Stored data:

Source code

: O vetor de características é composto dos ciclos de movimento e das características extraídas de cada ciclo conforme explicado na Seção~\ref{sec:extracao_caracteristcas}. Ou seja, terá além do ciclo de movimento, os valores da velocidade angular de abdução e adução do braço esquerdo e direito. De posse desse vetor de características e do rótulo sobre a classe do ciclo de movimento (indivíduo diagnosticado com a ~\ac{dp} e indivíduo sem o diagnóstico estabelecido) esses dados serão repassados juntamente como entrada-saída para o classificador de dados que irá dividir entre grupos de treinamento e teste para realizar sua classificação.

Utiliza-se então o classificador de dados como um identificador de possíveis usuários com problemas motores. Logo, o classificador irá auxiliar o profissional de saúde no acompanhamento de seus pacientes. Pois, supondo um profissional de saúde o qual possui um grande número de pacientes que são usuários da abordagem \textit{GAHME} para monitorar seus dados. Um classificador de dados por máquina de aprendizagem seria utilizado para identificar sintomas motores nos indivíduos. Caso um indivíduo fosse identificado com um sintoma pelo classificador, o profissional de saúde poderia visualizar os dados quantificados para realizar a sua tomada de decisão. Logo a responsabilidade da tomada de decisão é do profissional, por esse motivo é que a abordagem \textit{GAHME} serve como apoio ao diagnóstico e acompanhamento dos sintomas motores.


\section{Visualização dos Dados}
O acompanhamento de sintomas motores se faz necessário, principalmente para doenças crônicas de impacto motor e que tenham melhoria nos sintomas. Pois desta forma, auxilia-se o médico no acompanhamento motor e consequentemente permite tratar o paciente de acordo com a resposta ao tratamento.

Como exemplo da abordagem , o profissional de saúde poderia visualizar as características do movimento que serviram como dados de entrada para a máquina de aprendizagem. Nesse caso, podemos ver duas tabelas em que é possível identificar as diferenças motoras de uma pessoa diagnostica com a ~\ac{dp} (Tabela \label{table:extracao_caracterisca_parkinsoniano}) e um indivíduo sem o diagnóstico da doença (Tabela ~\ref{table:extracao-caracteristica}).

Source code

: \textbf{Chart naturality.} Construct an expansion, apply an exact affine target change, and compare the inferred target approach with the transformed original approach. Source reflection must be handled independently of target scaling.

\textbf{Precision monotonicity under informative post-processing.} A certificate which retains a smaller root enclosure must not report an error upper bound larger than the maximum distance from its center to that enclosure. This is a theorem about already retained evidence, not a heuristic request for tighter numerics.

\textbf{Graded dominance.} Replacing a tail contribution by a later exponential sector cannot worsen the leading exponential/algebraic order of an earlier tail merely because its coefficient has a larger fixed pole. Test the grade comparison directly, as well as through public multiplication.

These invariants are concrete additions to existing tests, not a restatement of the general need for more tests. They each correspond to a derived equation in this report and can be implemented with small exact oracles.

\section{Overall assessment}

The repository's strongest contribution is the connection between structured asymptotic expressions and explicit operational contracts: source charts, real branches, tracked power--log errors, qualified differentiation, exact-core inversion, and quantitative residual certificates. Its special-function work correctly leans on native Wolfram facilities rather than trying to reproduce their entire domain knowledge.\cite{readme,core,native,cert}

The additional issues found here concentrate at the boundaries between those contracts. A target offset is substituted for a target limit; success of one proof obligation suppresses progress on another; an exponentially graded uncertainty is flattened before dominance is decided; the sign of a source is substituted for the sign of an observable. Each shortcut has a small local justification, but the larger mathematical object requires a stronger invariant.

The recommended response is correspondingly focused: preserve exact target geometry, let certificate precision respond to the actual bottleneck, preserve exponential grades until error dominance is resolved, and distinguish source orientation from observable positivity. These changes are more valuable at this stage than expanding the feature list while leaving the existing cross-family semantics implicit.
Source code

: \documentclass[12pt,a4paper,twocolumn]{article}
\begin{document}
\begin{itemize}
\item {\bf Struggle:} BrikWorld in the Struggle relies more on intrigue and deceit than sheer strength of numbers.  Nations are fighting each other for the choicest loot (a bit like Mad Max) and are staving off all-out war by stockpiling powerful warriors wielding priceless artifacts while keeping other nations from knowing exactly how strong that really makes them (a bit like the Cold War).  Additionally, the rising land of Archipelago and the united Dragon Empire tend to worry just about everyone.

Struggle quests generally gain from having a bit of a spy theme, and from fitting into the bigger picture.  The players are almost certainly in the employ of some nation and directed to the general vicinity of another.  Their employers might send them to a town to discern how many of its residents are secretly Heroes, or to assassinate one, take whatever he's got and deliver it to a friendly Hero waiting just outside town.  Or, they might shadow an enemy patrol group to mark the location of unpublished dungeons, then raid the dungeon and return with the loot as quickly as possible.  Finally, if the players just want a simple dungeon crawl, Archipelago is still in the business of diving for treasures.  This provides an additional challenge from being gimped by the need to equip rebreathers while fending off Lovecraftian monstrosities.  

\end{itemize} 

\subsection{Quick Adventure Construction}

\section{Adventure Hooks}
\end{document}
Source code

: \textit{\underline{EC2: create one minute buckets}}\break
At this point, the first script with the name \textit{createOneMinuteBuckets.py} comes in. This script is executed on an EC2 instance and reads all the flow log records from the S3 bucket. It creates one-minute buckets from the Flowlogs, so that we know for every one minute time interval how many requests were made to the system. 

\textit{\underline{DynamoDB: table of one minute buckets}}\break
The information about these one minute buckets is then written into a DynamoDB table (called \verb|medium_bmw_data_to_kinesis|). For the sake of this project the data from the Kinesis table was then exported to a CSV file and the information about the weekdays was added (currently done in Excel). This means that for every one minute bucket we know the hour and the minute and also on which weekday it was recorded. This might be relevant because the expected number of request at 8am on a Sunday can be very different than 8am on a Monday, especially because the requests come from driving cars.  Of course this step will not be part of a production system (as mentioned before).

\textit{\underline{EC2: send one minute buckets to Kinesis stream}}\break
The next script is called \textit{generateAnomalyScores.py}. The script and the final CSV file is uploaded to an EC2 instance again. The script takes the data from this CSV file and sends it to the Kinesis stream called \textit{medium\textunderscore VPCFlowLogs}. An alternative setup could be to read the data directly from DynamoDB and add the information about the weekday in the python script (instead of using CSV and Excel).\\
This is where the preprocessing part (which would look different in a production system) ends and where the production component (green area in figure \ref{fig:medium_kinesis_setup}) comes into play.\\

= EXERCISE DETAILS =
Keep only the lines from the one containing "The next script" through the final line of the records, and transcribe them exactly.

= SOLUTION FOR THIS EXERCISE =
The next script is called \textit{generateAnomalyScores.py}. The script and the final CSV file is uploaded to an EC2 instance again. The script takes the data from this CSV file and sends it to the Kinesis stream called \textit{medium\textunderscore VPCFlowLogs}. An alternative setup could be to read the data directly from DynamoDB and add the information about the weekday in the python script (instead of using CSV and Excel).\\
This is where the preprocessing part (which would look different in a production system) ends and where the production component (green area in figure \ref{fig:medium_kinesis_setup}) comes into play.\\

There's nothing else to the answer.